My lab is interested in the organ growth regulation mediated by Hippo-Yap signaling, and novel disease mechanisms underlying the early-onset, blinding disease caused by mutations in Crumbs homolog 1 (Crb1) gene.
Understanding Hippo-Yap signaling-mediated organ size regulation in ocular development
Hippo-Yap signaling plays critical functions in various developmental and injury events such as organ size control and cancers. We are investigating how Yap-Tead-mediated transcription activity and upstream suppressor, Lats1/2, orchestrate the development of eye tissues by regulating cellular processes such as proliferation, death, fate choice and maintenance of apico-basal polarity.
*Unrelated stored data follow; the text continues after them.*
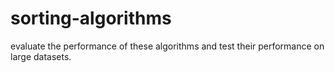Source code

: # sorting-algorithms
evaluate the performance of these algorithms and test their performance on large datasets.
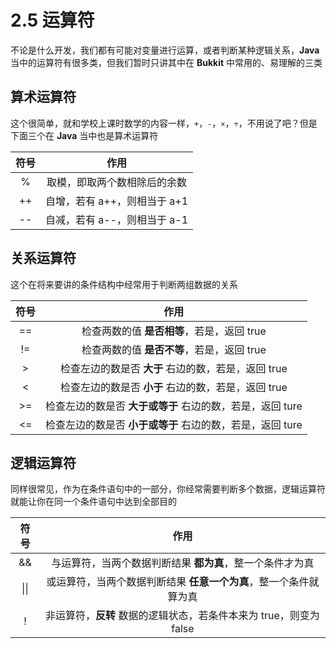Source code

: # 2.5 运算符

不论是什么开发，我们都有可能对变量进行运算，或者判断某种逻辑关系，**Java** 当中的运算符有很多类，但我们暂时只讲其中在 **Bukkit** 中常用的、易理解的三类

## 算术运算符

这个很简单，就和学校上课时数学的内容一样，`+`，`-`，`×`，`÷`，不用说了吧？但是下面三个在 **Java** 当中也是算术运算符

**符号**|**作用**
:-:|:-:
%|取模，即取两个数相除后的余数
++|自增，若有 a++，则相当于 a+1
--|自减，若有 a--，则相当于 a-1

## 关系运算符

这个在将来要讲的条件结构中经常用于判断两组数据的关系

**符号**|**作用**
:-:|:-:
==|检查两数的值 **是否相等**，若是，返回 true
!=|检查两数的值 **是否不等**，若是，返回 true
\>|检查左边的数是否 **大于** 右边的数，若是，返回 true
<|检查左边的数是否 **小于** 右边的数，若是，返回 true
\>=|检查左边的数是否 **大于或等于** 右边的数，若是，返回 ture
<=|检查左边的数是否 **小于或等于** 右边的数，若是，返回 ture

## 逻辑运算符

同样很常见，作为在条件语句中的一部分，你经常需要判断多个数据，逻辑运算符就能让你在同一个条件语句中达到全部目的

**符号**|**作用**
:-:|:-:
&&|与运算符，当两个数据判断结果 **都为真**，整一个条件才为真
\|\||或运算符，当两个数据判断结果 **任意一个为真**，整一个条件就算为真
!|非运算符，**反转** 数据的逻辑状态，若条件本来为 true，则变为 false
Elucidating pathological mechanisms of the early-onset blindness in mouse models
Leber congenital amaurosis 8 (LCA8) is the most severe, non-treatable, early-onset blinding disease that is caused by recessive mutations in Crumbs homolog 1 (Crb1) gene. About 20% of children attending schools for the blind around world are affected by LCA. Recently we generated mouse model of LCA8 by conditional gene knock-out of Crb1 and its paralog, Crb2, which recapitulated crucial features of human LCA8 pathology. These include temporarily thickened, delaminated retina and early-onset visual loss at the eye opening stage. Our current research focuses on characterizing cellular and molecular defects in the mutant retinal progenitor cells, which undergo defective interkinetic nuclear migration that may alter cellular processes involved in cell proliferation, growth, apico-basal polarity and actomyosin cytoskeleton regulation. In addition, we investigate the outcome of the perturbed intracellular signaling cascades that are mediated by Hippo-Yap, TSC1/2-mTOR and RhoA-ROCK pathways. Our goal is to delineate retinal progenitor-specific cellular and molecular mechanisms underlying LCA8 pathologies using genetic and pharmacological approaches.